Reference maps have incorporated diverse types and sources of DNA markers. Jean-Marc Lacape and his colleagues have integrated linkage maps developed by researchers in China (T. Zhang), France (J.M. Lacape), and the United States (A. Paterson and M. Ulloa) into TropGENE-DB (http://tropgenedb.cirad.fr/en/cotton.html) using a CMap comparative map viewer (Nguyen et al., 2004). A similar map viewer has been implemented in the CottonDB (http://cottondb.org) and the Cotton Microsatellite Database (http://www.cottonmarker.org) that contains approximately 8,000 microsatellites (Blenda et al., 2006). The further development of comprehensive linkage maps will be used to anchor and assemble genomic sequences.

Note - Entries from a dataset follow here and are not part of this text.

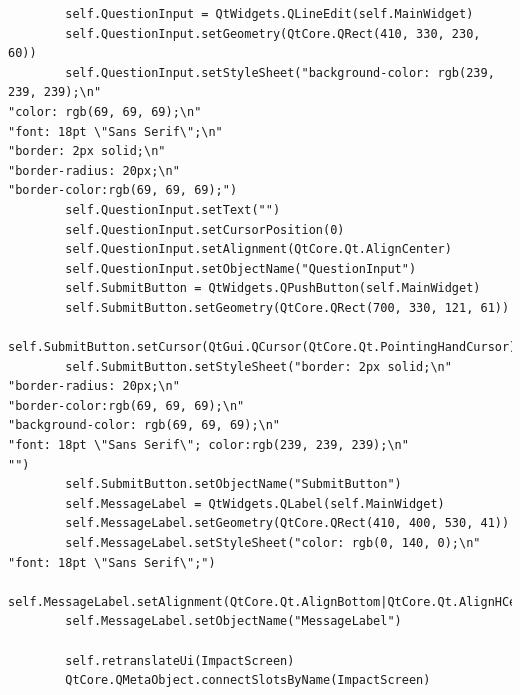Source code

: \documentclass[12pt]{article}
\begin{document}
\begin{lstlisting}
        self.QuestionInput = QtWidgets.QLineEdit(self.MainWidget)
        self.QuestionInput.setGeometry(QtCore.QRect(410, 330, 230, 60))
        self.QuestionInput.setStyleSheet("background-color: rgb(239, 239, 239);\n"
"color: rgb(69, 69, 69);\n"
"font: 18pt \"Sans Serif\";\n"
"border: 2px solid;\n"
"border-radius: 20px;\n"
"border-color:rgb(69, 69, 69);")
        self.QuestionInput.setText("")
        self.QuestionInput.setCursorPosition(0)
        self.QuestionInput.setAlignment(QtCore.Qt.AlignCenter)
        self.QuestionInput.setObjectName("QuestionInput")
        self.SubmitButton = QtWidgets.QPushButton(self.MainWidget)
        self.SubmitButton.setGeometry(QtCore.QRect(700, 330, 121, 61))
        self.SubmitButton.setCursor(QtGui.QCursor(QtCore.Qt.PointingHandCursor))
        self.SubmitButton.setStyleSheet("border: 2px solid;\n"
"border-radius: 20px;\n"
"border-color:rgb(69, 69, 69);\n"
"background-color: rgb(69, 69, 69);\n"
"font: 18pt \"Sans Serif\"; color:rgb(239, 239, 239);\n"
"")
        self.SubmitButton.setObjectName("SubmitButton")
        self.MessageLabel = QtWidgets.QLabel(self.MainWidget)
        self.MessageLabel.setGeometry(QtCore.QRect(410, 400, 530, 41))
        self.MessageLabel.setStyleSheet("color: rgb(0, 140, 0);\n"
"font: 18pt \"Sans Serif\";")
        self.MessageLabel.setAlignment(QtCore.Qt.AlignBottom|QtCore.Qt.AlignHCenter)
        self.MessageLabel.setObjectName("MessageLabel")

        self.retranslateUi(ImpactScreen)
        QtCore.QMetaObject.connectSlotsByName(ImpactScreen)


\end{lstlisting}
\end{document}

BAC libraries have been developed for several G. hirsutum cultivars (‘0–613-2R’, ‘Acala Maxxa’, ‘Auburn 623’, ‘Tamcot HQ95’, and ‘TM-1’), G. barbadense (‘Pima S6’), two G. arboreum strains (AKA8401 and Jinglinzhongmian), G. raimondii, Gossypium longicalyx, and an outgroup (Gossypioides kirkii). A total of 10 genome equivalents of G. raimondii BACs has been fingerprinted using standard procedures (Marra et al., 1997). All genetically mapped probes have been incorporated into the fingerprint assembly using the overlapping oligonucleotides hybridization method (Cai et al., 1998). The assembly will be publicly available via a WebFPC site and incorporated into the existing BACMan resource at the Plant Genome Mapping Laboratory (www.plantgenome.uga.edu). A G. hirsutum L. ‘TM-1’ library has been used to develop integrated genetic and physical maps (R. Kohel, J. Yu, and T. Zhang, unpublished data). A G. hirsutum L. ‘0-613-2R’ library has been successfully used to locate the restorer of fertility gene in a 100-kb region (Yin et al., 2006) and to assign linkage groups to identified chromosomes using BAC-fluorescence in situ hybridization (FISH; Wang et al., 2006).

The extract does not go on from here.